In [2]:
import requests
from bs4 import BeautifulSoup
import csv
from urllib.parse import urljoin, urlparse
from langdetect import detect

def is_valid_url(url):
    try:
        result = urlparse(url)
        return all([result.scheme, result.netloc])
    except ValueError:
        return False

def is_non_empty_paragraph(p):
    return p.text.strip() if p.text.strip() else None

def extract_author(author_element):
    if author_element.name == 'a':
        return author_element.text.strip()
    elif author_element.find('a'):
        # Extract text from anchor tag inside the span
        return author_element.find('a').text.strip()
    else:
        return "N/A"

url = "https://archives.ndtv.com/articles/2021-04.html"

response = requests.get(url)

if response.status_code == 200:
    soup = BeautifulSoup(response.content, 'html.parser')
    news_links = soup.find_all('a')
    # Skip the first 40 links
    start_index = 2000
    news_links = news_links[start_index:]

    # Limit the number of outputs
    num_outputs_to_display = 4000

    # Limit the number of paragraphs for description
    

    # CSV file setup for Hindi and English news
    csv_file_path_all = "news_data21_alls.csv"
    fieldnames = ['Link Number', 'News Link', 'Language', 'Description', 'Headline', 'Author', 'Date', 'Paragraph']

    with open(csv_file_path_all, 'a', newline='', encoding='utf-8') as csv_file_all:
        csv_writer_all = csv.DictWriter(csv_file_all, fieldnames=fieldnames)

        # If the file is empty, write the header
        if csv_file_all.tell() == 0:
            csv_writer_all.writeheader()

        for i, link in enumerate(news_links[:num_outputs_to_display], start=start_index + 1):
            news_link = link.get('href')
            description = link.text.strip()

            # Check if the link is valid
            if is_valid_url(news_link):
                # Print the information
                print(f"Processing Link {i}: {news_link}\nDescription: {description}\n")

                # Retrieve details from the linked page
                linked_page_response = requests.get(news_link)
                if linked_page_response.status_code == 200:
                    linked_page_soup = BeautifulSoup(linked_page_response.content, 'html.parser')

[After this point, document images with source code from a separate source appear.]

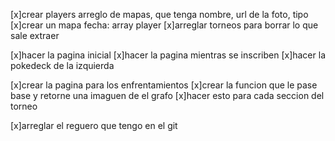 [x]crear players arreglo de mapas, que tenga nombre, url de la foto, tipo
[x]crear un mapa fecha: array player
[x]arreglar torneos para borrar lo que sale extraer

[x]hacer la pagina inicial
[x]hacer la pagina mientras se inscriben
[x]hacer la pokedeck de la izquierda

[x]crear la pagina para los enfrentamientos
    [x]crear la funcion que le pase base y retorne una imaguen de el grafo
    [x]hacer esto para cada seccion del torneo

[x]arreglar el reguero que tengo en el git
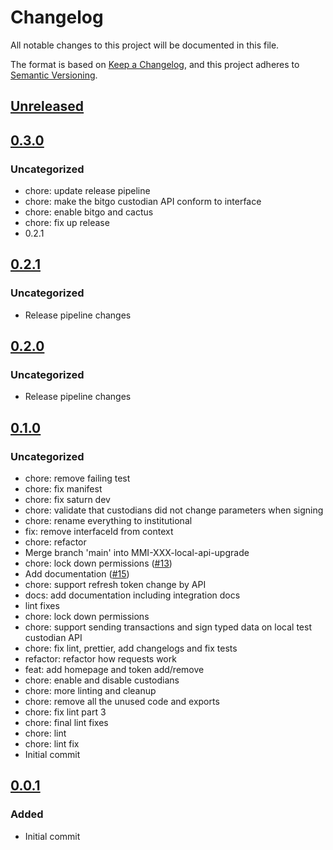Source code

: # Changelog

All notable changes to this project will be documented in this file.

The format is based on [Keep a Changelog](https://keepachangelog.com/en/1.0.0/),
and this project adheres to [Semantic Versioning](https://semver.org/spec/v2.0.0.html).

## [Unreleased]

## [0.3.0]

### Uncategorized

- chore: update release pipeline
- chore: make the bitgo custodian API conform to interface
- chore: enable bitgo and cactus
- chore: fix up release
- 0.2.1

## [0.2.1]

### Uncategorized

- Release pipeline changes

## [0.2.0]

### Uncategorized

- Release pipeline changes

## [0.1.0]

### Uncategorized

- chore: remove failing test
- chore: fix manifest
- chore: fix saturn dev
- chore: validate that custodians did not change parameters when signing
- chore: rename everything to institutional
- fix: remove interfaceId from context
- chore: refactor
- Merge branch 'main' into MMI-XXX-local-api-upgrade
- chore: lock down permissions ([#13](https://github.com/MetaMask/snap-institutional-wallet/pull/13))
- Add documentation ([#15](https://github.com/MetaMask/snap-institutional-wallet/pull/15))
- chore: support refresh token change by API
- docs: add documentation including integration docs
- lint fixes
- chore: lock down permissions
- chore: support sending transactions and sign typed data on local test custodian API
- chore: fix lint, prettier, add changelogs and fix tests
- refactor: refactor how requests work
- feat: add homepage and token add/remove
- chore: enable and disable custodians
- chore: more linting and cleanup
- chore: remove all the unused code and exports
- chore: fix lint part 3
- chore: final lint fixes
- chore: lint
- chore: lint fix
- Initial commit

## [0.0.1]

### Added

- Initial commit

[Unreleased]: https://github.com/MetaMask/snap-institutional-wallet/compare/v0.3.0...HEAD
[0.3.0]: https://github.com/MetaMask/snap-institutional-wallet/compare/v0.2.1...v0.3.0
[0.2.1]: https://github.com/MetaMask/snap-institutional-wallet/compare/v0.2.0...v0.2.1
[0.2.0]: https://github.com/MetaMask/snap-institutional-wallet/compare/v0.1.0...v0.2.0
[0.1.0]: https://github.com/MetaMask/snap-institutional-wallet/compare/v0.0.1...v0.1.0
[0.0.1]: https://github.com/MetaMask/snap-institutional-wallet/releases/tag/v0.0.1
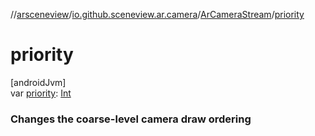 //[arsceneview](../../../index.md)/[io.github.sceneview.ar.camera](../index.md)/[ArCameraStream](index.md)/[priority](priority.md)

# priority

[androidJvm]\
var [priority](priority.md): [Int](https://kotlinlang.org/api/latest/jvm/stdlib/kotlin/-int/index.html)

###  Changes the coarse-level camera draw ordering
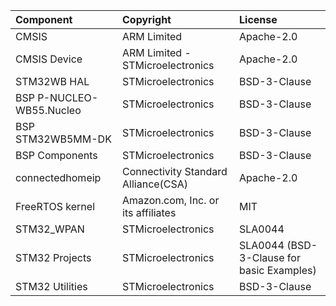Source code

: | Component                       | Copyright                          | License                                   |
|:---------                       |:----------                         |:-------                                   |
| CMSIS                           | ARM Limited                        | Apache-2.0                                |
| CMSIS Device                    | ARM Limited - STMicroelectronics   | Apache-2.0                                |
| STM32WB HAL                     | STMicroelectronics                 | BSD-3-Clause                              |
| BSP P-NUCLEO-WB55.Nucleo        | STMicroelectronics                 | BSD-3-Clause                              |
| BSP STM32WB5MM-DK               | STMicroelectronics                 | BSD-3-Clause                              |
| BSP Components                  | STMicroelectronics                 | BSD-3-Clause                              |
| connectedhomeip                 | Connectivity Standard Alliance(CSA)| Apache-2.0                                |
| FreeRTOS kernel                 | Amazon.com, Inc. or its affiliates | MIT                                       |
| STM32_WPAN                      | STMicroelectronics                 | SLA0044                                   |
| STM32 Projects                  | STMicroelectronics                 | SLA0044 (BSD-3-Clause for basic Examples) |
| STM32 Utilities                 | STMicroelectronics                 | BSD-3-Clause                              |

                    # Extract details
                    headline_element = linked_page_soup.find('h1', itemprop='headline')
                    author_elements = linked_page_soup.find_all('span', itemprop='author')
                    published_date = linked_page_soup.select_one('.pst-by_li:contains("Updated:")')
                    date = published_date.text.replace("Updated:", "").strip() if published_date else "N/A"

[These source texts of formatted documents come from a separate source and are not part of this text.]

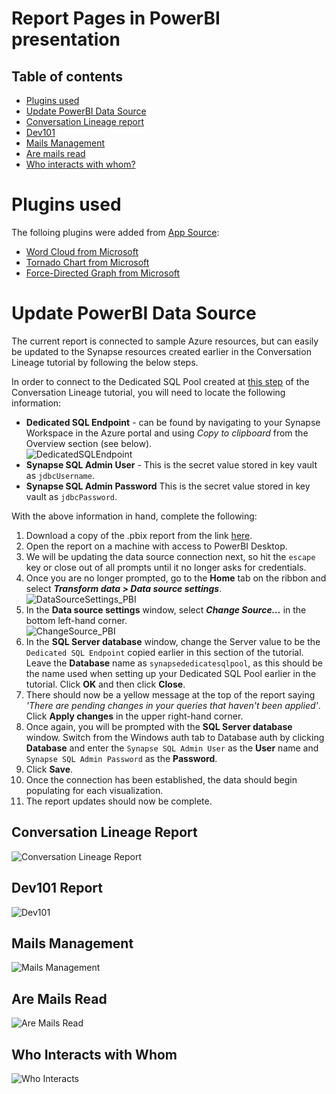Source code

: # Report Pages in PowerBI presentation

## Table of contents
- [Plugins used](#plugins-used)
- [Update PowerBI Data Source](#update-powerbi-data-source)
- [Conversation Lineage report](#conversation-lineage-report)
- [Dev101](#dev101-report)
- [Mails Management](#mails-management)
- [Are mails read](#are-mails-read)
- [Who interacts with whom?](#who-interacts-with-whom)


# Plugins used

The folloing plugins were added from [App Source](https://appsource.microsoft.com/en-us/marketplace/apps):
- [Word Cloud from Microsoft](https://appsource.microsoft.com/en-us/product/power-bi-visuals/wa104380752?tab=overview)   
- [Tornado Chart from Microsoft](https://appsource.microsoft.com/en-us/product/power-bi-visuals/wa104380768?tab=overview)  
- [Force-Directed Graph from Microsoft](https://appsource.microsoft.com/en-us/product/power-bi-visuals/WA104380764?tab=overview)  

# Update PowerBI Data Source
The current report is connected to sample Azure resources, but can easily be updated to the Synapse resources created earlier in the Conversation Lineage tutorial by following the below steps.

In order to connect to the Dedicated SQL Pool created at [this step](../README.MD#create-a-synapse-dedicated-sql-pool) of the Conversation Lineage tutorial, you will need to locate the following information:

- **Dedicated SQL Endpoint** - can be found by navigating to your Synapse Workspace in the Azure portal and using *Copy to clipboard* from the Overview section (see below).    
![DedicatedSQLEndpoint](../docs/power_bi/DedicatedSQLEndpoint_PBI.png)  
- **Synapse SQL Admin User** - This is the secret value stored in key vault as `jdbcUsername`.  
- **Synapse SQL Admin Password** This is the secret value stored in key vault as `jdbcPassword`.  

With the above information in hand, complete the following:  
1. Download a copy of the .pbix report from the link [here](https://github.com/microsoftgraph/dataconnect-solutions/blob/main/solutions/conversation-lineage/power_bi_presentation/MGDC%20Conversation%20Lineage.pbix).  
2. Open the report on a machine with access to PowerBI Desktop.  
3. We will be updating the data source connection next, so hit the `escape` key or close out of all prompts until it no longer asks for credentials.  
4. Once you are no longer prompted, go to the **Home** tab on the ribbon and select ***Transform data > Data source settings***.  
![DataSourceSettings_PBI](../docs/power_bi/DataSourceSettings_PBI.png)   
5. In the **Data source settings** window, select ***Change Source...*** in the bottom left-hand corner.  
![ChangeSource_PBI](../docs/power_bi/ChangeSource_PBI.png)
6. In the **SQL Server database** window, change the Server value to be the `Dedicated SQL Endpoint` copied earlier in this section of the tutorial. Leave the **Database** name as `synapsededicatesqlpool`, as this should be the name used when setting up your Dedicated SQL Pool earlier in the tutorial. Click **OK** and then click **Close**.  
7. There should now be a yellow message at the top of the report saying *'There are pending changes in your queries that haven't been applied'*. Click **Apply changes** in the upper right-hand corner.  
8. Once again, you will be prompted with the **SQL Server database** window. Switch from the Windows auth tab to Database auth by clicking **Database** and enter the `Synapse SQL Admin User` as the **User** name and `Synapse SQL Admin Password` as the **Password**.  
9. Click **Save**.
10. Once the connection has been established, the data should begin populating for each visualization.  
11. The report updates should now be complete.
 


## Conversation Lineage Report
![Conversation Lineage Report](../docs/power_bi/conversation_lineage_report.png)

## Dev101 Report
![Dev101](../docs/power_bi/dev101.png)

## Mails Management
![Mails Management](../docs/power_bi/management_mails.png)

## Are Mails Read
![Are Mails Read](../docs/power_bi/are_mails_read.png)

## Who Interacts with Whom
![Who Interacts](../docs/power_bi/who_interacts.png)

                    # Exclude paragraphs within the specified div with class "ft-social"
                    excluded_div = linked_page_soup.find('div', class_='ft-social')
                    excluded_paragraphs = set(excluded_div.find_all('p')) if excluded_div else set()

                    # Limit the number of paragraphs for description
                    description_paragraphs = [
                        is_non_empty_paragraph(p)
                        for p in linked_page_soup.find_all('p')
                        if p not in excluded_paragraphs
                    ]

                    if any(description_paragraphs):
                        headline = headline_element.text.strip() if headline_element else "N/A"
                        authors = [extract_author(author) for author in author_elements]
                        author = ', '.join(authors) if authors else "N/A"

                        # Use langdetect to identify the language
                        try:
                            language = detect(linked_page_soup.get_text())
                        except:
                            language = "unknown"

                        # Include only English and Hindi content
                        if language in ['en', 'hi']:
                            # Update the language column based on detected language
                            if language == 'en':
                                language_text = 'English'
                            else:
                                language_text = 'Hindi'

                            # Print details
                            print(f"Headline: {headline}\nAuthor: {author}\nDate: {date}\nDescription Paragraphs:\n{description_paragraphs}\nLanguage: {language_text}\n")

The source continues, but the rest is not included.